Tox is a peer-to-peer distributed system with algorithms that make it scale to a theoretically infinite number of users, so scalability is not our concern for now (it may become one once we start supporting load-balanced cloud services in the Tox network). Our problem is that these devices are all subject to cosmic radiation and other environmental influences. Some of these devices are used in very hot areas (many people in third world countries have a smart phone, even before having a house), some in very cold areas. These conditions cause issues with memory and CPU.

All Android devices are equipped with ECC RAM (error correcting codes), mitigating the problem, but it is not enough. We have seen environmental influences on file systems causing incorrect file names to be written. An example we recently ran into was that after saving the state file “state.dat”, which we do by writing a new “state.dat.new”, removing the old “state.dat” and renaming “state.dat.new” to “state.dat”, failed.
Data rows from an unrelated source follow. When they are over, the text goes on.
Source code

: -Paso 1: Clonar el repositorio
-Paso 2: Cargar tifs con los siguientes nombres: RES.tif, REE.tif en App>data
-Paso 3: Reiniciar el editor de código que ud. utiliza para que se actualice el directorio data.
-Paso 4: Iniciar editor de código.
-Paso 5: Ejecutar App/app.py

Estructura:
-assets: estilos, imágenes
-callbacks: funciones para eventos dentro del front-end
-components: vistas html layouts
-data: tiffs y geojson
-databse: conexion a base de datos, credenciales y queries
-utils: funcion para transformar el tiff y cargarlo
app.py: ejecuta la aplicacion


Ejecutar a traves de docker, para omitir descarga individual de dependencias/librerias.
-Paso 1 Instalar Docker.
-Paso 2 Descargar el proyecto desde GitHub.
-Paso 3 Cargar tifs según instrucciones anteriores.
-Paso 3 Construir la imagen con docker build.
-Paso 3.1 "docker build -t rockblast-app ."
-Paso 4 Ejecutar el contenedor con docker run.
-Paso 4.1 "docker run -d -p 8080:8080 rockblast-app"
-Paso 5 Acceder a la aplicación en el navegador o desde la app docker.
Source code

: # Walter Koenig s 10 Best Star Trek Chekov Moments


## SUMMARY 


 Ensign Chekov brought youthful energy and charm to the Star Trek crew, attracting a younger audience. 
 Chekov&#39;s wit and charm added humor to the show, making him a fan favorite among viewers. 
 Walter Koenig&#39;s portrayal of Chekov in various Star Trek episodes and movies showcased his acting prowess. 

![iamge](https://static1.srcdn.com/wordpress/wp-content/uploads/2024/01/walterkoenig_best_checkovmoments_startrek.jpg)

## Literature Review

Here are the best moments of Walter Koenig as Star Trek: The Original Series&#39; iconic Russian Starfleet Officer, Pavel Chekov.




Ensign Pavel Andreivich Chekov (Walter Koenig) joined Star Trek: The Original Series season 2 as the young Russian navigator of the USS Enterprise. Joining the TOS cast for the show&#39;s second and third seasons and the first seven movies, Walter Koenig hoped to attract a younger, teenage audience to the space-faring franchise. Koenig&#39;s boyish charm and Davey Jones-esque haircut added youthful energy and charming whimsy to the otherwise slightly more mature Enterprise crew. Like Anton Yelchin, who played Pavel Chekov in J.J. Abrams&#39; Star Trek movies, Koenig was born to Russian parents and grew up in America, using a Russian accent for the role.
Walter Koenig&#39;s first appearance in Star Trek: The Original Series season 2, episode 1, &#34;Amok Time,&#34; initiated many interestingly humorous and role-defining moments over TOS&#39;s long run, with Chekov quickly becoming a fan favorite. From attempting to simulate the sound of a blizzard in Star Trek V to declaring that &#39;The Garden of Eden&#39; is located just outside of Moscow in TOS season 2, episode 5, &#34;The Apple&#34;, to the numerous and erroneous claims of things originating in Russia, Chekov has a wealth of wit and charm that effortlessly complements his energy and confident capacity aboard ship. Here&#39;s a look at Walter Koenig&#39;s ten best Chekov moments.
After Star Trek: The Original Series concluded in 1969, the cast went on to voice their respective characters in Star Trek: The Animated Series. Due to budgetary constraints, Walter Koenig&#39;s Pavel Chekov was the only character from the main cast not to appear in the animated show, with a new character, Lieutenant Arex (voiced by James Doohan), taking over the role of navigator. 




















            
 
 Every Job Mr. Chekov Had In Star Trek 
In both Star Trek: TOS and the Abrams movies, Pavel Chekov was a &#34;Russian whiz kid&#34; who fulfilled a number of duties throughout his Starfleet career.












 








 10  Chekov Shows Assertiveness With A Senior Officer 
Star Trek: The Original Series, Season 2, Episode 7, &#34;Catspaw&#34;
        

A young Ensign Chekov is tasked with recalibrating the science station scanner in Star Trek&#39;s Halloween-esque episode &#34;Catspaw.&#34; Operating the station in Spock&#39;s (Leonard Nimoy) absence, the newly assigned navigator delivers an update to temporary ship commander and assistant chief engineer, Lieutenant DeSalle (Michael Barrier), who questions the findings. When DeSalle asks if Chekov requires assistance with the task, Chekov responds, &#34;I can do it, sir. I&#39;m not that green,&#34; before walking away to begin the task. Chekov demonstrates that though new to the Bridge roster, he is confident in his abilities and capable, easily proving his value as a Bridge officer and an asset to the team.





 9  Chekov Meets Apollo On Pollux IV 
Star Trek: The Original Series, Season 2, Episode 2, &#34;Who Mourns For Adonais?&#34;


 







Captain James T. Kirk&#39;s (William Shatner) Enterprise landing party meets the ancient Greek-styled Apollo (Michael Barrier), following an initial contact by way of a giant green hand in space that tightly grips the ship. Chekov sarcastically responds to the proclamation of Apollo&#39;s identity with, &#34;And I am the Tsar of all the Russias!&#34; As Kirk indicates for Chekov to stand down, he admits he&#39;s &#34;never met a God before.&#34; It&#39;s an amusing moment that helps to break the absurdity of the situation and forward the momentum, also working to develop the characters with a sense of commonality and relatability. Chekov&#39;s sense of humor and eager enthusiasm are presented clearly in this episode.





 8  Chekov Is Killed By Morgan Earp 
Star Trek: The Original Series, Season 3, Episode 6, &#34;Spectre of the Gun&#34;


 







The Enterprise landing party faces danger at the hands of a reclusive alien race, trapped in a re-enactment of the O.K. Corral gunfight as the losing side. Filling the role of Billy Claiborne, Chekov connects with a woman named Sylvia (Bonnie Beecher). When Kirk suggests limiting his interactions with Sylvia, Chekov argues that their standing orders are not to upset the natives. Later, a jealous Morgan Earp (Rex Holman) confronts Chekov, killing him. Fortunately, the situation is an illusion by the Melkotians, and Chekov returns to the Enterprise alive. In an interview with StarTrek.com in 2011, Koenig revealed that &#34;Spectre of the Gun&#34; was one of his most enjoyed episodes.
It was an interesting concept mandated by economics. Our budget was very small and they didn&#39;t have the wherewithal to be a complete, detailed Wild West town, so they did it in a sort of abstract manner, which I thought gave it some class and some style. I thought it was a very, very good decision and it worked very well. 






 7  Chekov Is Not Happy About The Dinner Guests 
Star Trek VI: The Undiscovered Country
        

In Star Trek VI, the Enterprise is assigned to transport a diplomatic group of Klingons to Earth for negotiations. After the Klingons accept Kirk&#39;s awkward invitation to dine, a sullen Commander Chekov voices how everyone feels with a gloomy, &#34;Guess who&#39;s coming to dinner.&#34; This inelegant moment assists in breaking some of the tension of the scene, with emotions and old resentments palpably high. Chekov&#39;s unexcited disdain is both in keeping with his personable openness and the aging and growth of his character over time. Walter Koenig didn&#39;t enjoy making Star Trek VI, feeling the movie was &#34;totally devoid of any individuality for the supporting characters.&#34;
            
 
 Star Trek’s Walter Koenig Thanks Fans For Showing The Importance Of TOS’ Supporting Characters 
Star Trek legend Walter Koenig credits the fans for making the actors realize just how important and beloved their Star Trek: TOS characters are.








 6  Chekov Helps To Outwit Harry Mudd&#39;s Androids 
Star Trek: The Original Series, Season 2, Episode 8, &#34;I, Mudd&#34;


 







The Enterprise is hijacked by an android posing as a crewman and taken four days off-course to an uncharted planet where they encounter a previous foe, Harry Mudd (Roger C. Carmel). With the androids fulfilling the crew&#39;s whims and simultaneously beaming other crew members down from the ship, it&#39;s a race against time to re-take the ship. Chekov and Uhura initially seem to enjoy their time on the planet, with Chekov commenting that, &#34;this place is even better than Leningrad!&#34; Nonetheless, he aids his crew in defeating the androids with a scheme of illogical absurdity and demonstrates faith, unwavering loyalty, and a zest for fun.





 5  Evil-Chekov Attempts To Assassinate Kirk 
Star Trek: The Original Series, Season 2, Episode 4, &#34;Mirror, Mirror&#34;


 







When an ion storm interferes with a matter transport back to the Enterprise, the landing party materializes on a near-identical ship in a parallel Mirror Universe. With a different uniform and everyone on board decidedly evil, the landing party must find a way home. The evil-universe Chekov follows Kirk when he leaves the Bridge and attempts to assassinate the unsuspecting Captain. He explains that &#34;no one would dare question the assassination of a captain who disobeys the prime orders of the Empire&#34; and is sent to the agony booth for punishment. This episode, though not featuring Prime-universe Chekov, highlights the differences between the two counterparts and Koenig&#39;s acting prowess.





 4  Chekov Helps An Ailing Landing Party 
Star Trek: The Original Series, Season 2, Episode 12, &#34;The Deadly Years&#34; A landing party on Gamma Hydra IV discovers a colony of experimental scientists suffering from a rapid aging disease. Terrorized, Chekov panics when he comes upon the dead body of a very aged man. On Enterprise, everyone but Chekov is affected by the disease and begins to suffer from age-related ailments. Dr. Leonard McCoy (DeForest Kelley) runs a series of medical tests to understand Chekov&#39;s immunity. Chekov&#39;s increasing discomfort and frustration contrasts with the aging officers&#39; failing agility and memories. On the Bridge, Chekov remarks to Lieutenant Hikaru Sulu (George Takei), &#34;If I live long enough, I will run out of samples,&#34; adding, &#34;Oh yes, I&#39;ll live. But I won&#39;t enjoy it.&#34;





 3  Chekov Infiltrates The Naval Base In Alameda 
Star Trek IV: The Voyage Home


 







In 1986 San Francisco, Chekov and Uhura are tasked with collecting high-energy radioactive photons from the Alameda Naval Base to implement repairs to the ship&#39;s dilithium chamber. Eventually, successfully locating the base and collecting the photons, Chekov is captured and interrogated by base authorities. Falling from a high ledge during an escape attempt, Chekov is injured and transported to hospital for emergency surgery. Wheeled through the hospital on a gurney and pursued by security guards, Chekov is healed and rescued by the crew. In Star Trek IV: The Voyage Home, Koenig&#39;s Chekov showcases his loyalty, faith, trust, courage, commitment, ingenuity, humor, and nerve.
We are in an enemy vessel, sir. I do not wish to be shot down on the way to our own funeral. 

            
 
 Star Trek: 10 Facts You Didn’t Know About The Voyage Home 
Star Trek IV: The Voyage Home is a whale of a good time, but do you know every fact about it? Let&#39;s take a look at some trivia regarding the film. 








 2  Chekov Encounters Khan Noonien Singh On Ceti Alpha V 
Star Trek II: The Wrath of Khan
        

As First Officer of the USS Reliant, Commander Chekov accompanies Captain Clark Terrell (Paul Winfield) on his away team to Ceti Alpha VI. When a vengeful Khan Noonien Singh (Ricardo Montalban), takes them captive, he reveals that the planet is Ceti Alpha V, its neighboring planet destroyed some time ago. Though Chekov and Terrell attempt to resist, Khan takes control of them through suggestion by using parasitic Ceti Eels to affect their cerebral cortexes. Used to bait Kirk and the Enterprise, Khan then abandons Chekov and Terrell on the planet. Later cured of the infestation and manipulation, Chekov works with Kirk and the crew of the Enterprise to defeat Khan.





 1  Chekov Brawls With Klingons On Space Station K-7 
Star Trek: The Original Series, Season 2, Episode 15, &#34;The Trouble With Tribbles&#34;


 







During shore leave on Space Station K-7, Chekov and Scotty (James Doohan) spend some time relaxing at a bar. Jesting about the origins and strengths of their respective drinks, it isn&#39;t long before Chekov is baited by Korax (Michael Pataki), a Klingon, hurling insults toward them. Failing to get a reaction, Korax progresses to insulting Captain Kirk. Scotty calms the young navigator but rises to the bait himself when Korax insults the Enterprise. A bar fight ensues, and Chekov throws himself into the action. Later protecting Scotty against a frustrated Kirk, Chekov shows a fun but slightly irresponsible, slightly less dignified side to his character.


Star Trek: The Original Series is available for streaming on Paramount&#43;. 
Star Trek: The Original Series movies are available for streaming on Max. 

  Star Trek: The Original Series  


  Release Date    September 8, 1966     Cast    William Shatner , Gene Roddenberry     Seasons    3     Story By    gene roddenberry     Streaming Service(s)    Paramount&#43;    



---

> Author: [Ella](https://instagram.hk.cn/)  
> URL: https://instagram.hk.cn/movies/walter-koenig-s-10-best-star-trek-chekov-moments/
Our code did not expect what had happened: the first 't' in “state.dat.new” had been shot to pieces by cosmic rays. The letter 't' in binary is 1110100, and there had been enough influence to defeat ECC and parity checks, turning it into 1101110, which is the letter 'n'. We now had a file named “snate.dat.new” and our code failed. On another occasion, a single bit was flipped in the second 't' (1110100 → 1110000 = 'p'), turning “state.dat” into “stape.dat”. Imagine if these two things had happened at the same time - we would have a file “snape.dat”. That is not something you'd want on your phone.
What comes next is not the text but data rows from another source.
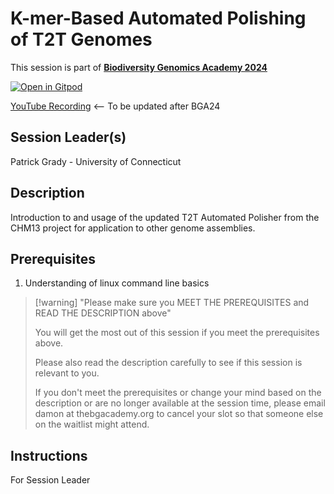 # K-mer-Based Automated Polishing of T2T Genomes

This session is part of [**Biodiversity Genomics Academy 2024**](https://thebgacademy.org/)

[![Open in Gitpod](https://gitpod.io/button/open-in-gitpod.svg)](https://gitpod.io/#https://github.com/thebgacademy/kmerbased_polishing)

[YouTube Recording](https://www.youtube.com/@thebiodiversitygenomicsacademy) <-- To be updated after BGA24

## Session Leader(s)
Patrick Grady - University of Connecticut

## Description
Introduction to and usage of the updated T2T Automated Polisher from the CHM13 project for application to other genome assemblies.


## Prerequisites

1. Understanding of linux command line basics

>[!warning] "Please make sure you MEET THE PREREQUISITES and READ THE DESCRIPTION above"
>
>    You will get the most out of this session if you meet the prerequisites above.
>
>    Please also read the description carefully to see if this session is relevant to you.
>    
>    If you don't meet the prerequisites or change your mind based on the description or are no longer available at the session time, please email damon at thebgacademy.org to cancel your slot so that someone else on the waitlist might attend.


## Instructions
For Session Leader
How often does this happen? Well, perhaps once every 30 years, which happens to be less than 1 billion seconds, meaning that this thing happens at least once per second. This is an unacceptable loss of robustness, and tox4j-team is determined to provide a failure-free user experience. Therefore, we have agreed on the following guidelines:

• We store every object at least 3 times. When operating on objects, we compare them and if one of them doesn't agree, we throw it away. The number 3 (N) is configurable, and the configuration is stored N+2 times for additional robustness.
• Every file is written 6 times: 3 times forward and 3 times backward.
• Every file name is a palindrome and written twice, e.g. “status.dat” becomes “status.dattad.sutatsstatus.dattad.sutats”. This reduces the valid file name length to 63 (floor(255/4)), but the robustness is worth it.
• Instead of opening a file by name, which can obviously fail if one letter is shot to pieces by cosmic rays, every file open operation is preceded by a glob listing, so we can select the closest match from the many cosmic-ray-attacked palindrome file names.
• The use of built-in types smaller than Int (i.e. Boolean, Byte, Short) is not permitted. Instead, we use wrapper value classes that store the value in a duplicated format. E.g. A Boolean value is stored 32 times in an Int, so “true” is 11111… and “false” is 00000…, and for testing the value of a Boolean, we count the bits set to 1. If more than half the bits are 1, the value is considered “true”, otherwise “false”. This makes Boolean very robust against bit flips. For Byte we store each bit 4 times, for Short use error-correcting Hamming codes instead of redundancy. The choice of using Int originates in the fact that JVM stack slots are 32 bits, so using anything less than that would be a waste.

We believe that these guidelines in combination with careful defence-in-depth design will help us reduce the effect of cosmic rays on our code by at least an order of magnitude. This means our global user will experience a malfunctioning only once every 10 seconds. Future efforts will be aimed at reducing the error rate even further.